I propose that the post-corona era will be a postdigital age as defined in my book The Future of Art in a Postdigital
Age: From Hellenistic to Hebraic Consciousness (Intellect Books/University of Chicago Press). My definition has become
the Wikipedia definition were I quote MIT Media Center director Nicholas Negroponte: "Like
air and drinking water, being digital will be noticed only in its absence, not
by its presence. Face it - the Digital Revolution is over."
The above image shows me activating my biofeedback-generated interactive self-portrait Inside/Outside: P'nim/Panim that I created at MIT Center for Advanced Visual Studies for my LightsOROT: Spiritual Dimensions of the Electronic Age exhibition at Yeshiva University Museum in New York.
The ARTnews reviewer of LightsOROT wrote, "Rarely is an exhibition as visually engaging and intellectually challenging."

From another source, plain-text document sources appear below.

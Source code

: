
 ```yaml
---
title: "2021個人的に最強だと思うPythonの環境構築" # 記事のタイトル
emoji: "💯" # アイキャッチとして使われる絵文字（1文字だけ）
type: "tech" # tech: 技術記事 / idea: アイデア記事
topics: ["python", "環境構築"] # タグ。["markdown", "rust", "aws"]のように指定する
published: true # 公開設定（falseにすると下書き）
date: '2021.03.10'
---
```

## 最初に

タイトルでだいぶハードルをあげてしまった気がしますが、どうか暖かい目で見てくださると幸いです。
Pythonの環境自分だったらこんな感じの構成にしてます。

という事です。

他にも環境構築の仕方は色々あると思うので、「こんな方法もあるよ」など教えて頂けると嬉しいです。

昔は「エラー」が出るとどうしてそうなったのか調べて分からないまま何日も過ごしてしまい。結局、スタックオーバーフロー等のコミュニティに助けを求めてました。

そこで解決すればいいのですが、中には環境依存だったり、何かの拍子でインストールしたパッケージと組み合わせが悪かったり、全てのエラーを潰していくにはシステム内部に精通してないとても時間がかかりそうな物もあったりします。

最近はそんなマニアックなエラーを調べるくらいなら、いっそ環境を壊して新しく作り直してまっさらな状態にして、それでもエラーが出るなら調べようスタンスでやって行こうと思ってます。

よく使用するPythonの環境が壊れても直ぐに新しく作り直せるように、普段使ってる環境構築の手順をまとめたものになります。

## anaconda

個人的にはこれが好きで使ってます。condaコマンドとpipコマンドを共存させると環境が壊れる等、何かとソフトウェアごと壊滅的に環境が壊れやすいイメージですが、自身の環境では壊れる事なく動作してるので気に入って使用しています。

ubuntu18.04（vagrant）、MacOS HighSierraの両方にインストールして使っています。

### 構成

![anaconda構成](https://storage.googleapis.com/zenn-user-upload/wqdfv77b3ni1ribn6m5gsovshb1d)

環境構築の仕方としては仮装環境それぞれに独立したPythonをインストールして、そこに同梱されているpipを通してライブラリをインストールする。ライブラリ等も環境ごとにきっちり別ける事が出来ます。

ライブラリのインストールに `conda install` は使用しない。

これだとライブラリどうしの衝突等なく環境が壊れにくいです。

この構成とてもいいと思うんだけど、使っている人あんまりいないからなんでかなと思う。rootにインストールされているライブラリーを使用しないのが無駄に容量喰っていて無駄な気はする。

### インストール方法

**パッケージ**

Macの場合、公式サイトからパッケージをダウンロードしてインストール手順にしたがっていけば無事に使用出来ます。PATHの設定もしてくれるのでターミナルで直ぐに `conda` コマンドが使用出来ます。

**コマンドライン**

From the Wikipedia article Postdigital:
“Postdigital, in artistic
practice, is an attitude that is more concerned with being human, than with
being digital. Postdigital is concerned with our rapidly changed and changing
relationships with digital technologies and art forms. Mel
Alexenberg defines "postdigital art" as artworks that address the
humanization of digital technologies through interplay between digital,
biological, cultural, and spiritual systems, between cyberspace and real space,
between embodied media and mixed reality in social and physical communication,
between high
tech and high touch experiences, between visual, haptic, auditory,
and kinesthetic media experiences, between virtual and augmented reality,
between roots and globalization, between autoethnography and community
narrative, and between web-enabled peer-produced wikiart and artworks created
with alternative media through participation, interaction, and collaboration in
which the role of the artist is redefined.”